We just haven’t caught on yet. I still emotionally feel that my computer, my window, is a screen. There is a barrier between my self and the rest of the internet. A physical barrier that makes me feel safely separate. Is Google Instant Search the straw that breaks the camel’s back, that breaks through the screen, that shatters the window?

I am now AWARE that my computer is watching me. Actively engaged with me. I no longer need to ENTER the net (or atleast the google index which is all I actually enter when I search). Google Instant Search is delivering my search to me as I compose it. Soon my fingers won’t even have to touch the keyboard (think subvocalisation or brain wave headsets). The net is coming through the screen, right back at me. It’s here.
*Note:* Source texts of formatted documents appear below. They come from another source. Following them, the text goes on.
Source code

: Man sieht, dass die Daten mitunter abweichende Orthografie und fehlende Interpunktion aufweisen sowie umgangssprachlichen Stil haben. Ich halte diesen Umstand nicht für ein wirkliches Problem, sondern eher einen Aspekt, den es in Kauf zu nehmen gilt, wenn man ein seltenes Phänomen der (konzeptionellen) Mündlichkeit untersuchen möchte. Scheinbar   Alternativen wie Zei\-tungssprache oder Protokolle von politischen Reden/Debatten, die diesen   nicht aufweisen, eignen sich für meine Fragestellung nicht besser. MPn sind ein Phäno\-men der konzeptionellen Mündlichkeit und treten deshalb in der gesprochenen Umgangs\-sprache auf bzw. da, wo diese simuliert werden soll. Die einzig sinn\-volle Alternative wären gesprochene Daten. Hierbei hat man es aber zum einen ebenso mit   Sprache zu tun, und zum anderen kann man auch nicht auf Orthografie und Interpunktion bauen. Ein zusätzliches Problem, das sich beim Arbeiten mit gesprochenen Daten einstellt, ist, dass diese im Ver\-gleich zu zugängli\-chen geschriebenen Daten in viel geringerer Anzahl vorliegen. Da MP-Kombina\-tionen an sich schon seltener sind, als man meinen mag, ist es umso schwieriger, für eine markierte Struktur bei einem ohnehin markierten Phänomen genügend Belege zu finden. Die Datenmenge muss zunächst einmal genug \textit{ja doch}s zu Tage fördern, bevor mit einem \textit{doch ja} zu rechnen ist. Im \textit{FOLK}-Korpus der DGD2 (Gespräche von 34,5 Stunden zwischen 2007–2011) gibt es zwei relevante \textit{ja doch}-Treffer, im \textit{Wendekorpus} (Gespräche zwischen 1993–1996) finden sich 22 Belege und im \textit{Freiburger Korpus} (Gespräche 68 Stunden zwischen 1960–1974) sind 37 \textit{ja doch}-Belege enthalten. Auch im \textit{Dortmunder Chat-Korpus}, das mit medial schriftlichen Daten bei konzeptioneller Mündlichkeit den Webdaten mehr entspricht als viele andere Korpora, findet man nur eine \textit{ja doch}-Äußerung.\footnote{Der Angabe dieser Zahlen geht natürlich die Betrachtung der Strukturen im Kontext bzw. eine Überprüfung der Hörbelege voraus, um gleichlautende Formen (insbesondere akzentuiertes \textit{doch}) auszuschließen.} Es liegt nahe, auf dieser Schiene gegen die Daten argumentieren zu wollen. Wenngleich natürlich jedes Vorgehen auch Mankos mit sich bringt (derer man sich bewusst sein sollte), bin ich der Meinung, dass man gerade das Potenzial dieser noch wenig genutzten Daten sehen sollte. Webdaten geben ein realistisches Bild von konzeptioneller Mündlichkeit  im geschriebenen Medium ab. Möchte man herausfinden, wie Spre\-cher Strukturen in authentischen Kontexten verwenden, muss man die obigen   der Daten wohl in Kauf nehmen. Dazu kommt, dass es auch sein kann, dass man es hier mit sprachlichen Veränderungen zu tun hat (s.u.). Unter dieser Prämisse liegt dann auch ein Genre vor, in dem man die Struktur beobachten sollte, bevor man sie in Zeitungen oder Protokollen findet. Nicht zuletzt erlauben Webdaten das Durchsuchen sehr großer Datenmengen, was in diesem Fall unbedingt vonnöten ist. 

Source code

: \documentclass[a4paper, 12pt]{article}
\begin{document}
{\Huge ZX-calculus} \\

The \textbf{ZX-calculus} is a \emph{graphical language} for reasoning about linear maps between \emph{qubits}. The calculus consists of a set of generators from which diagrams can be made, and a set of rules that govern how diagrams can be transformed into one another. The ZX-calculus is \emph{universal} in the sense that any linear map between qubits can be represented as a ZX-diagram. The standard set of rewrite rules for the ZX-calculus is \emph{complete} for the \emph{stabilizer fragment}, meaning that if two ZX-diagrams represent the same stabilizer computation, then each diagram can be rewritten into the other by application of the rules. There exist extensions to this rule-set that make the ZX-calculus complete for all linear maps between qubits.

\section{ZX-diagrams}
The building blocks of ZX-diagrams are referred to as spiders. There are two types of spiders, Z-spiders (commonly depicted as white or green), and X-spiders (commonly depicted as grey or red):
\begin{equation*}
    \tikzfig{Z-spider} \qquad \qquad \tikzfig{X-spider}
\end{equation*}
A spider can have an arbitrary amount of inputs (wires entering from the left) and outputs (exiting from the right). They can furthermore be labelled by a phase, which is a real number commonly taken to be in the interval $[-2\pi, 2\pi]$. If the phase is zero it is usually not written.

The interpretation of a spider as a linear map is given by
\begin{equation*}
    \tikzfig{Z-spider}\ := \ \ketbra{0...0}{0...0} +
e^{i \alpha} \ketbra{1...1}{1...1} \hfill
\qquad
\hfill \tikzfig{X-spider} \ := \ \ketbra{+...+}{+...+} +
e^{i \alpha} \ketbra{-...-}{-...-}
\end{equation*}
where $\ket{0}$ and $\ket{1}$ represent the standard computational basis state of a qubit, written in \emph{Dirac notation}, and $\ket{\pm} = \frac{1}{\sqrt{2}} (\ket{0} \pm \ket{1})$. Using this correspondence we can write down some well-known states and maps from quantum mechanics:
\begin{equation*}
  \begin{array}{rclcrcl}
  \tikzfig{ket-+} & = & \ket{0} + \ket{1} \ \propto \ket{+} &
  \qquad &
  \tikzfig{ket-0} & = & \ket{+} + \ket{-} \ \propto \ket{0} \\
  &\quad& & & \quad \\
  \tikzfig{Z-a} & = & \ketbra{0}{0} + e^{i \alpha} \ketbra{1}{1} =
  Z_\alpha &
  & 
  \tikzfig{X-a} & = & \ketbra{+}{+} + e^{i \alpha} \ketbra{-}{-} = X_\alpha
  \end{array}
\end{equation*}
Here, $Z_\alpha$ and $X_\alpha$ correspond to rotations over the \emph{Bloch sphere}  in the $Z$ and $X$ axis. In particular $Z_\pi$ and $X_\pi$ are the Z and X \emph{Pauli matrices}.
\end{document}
It’s aware (atleast of what I want). It starts to feel alive. It’s watching me.

Google have also been trying out an ambient search which allows them to use your computer’s microphone to detect the background noise in your house and know contextual information like what tv show or music you are watching or listening too. And then target your advertizing and information appropriately. I’m sure the sound of baby crying or dog barking will also be useful.

We forgot, in our take up of the windows metaphor, that it’s a two way view. We see out. Others see in. Google Instant Search has shattered the screen or glass and the window is showing us to the world. Privacy is the new luxury. Being off may be the new sign that you are really really switched on.

Any good cyber culture (digital culture) student would be aware that this separation of self and screen is always a constructed and negotiated division. But it used to be more physically distinct. We didn’t often break through, we couldn’t touch the actors in a film or movie. But now, they can touch us. Kind of. Google is playing with our minds. We have ENTERED a constant conversation with an agile, responsive and intelligent construct. We are no longer SENDing messages of to a slave machine. This is a companion being.

Donna Haraway’s post cyborg work on companion species has been leading us to this moment. So many scifi fans and scientists have been waiting for the SETI search to contact extraterrestrial life. Google Instant Search may be the wake up call we need to realise that there is a lot of intraterrestrial life in communication and companionship with us already.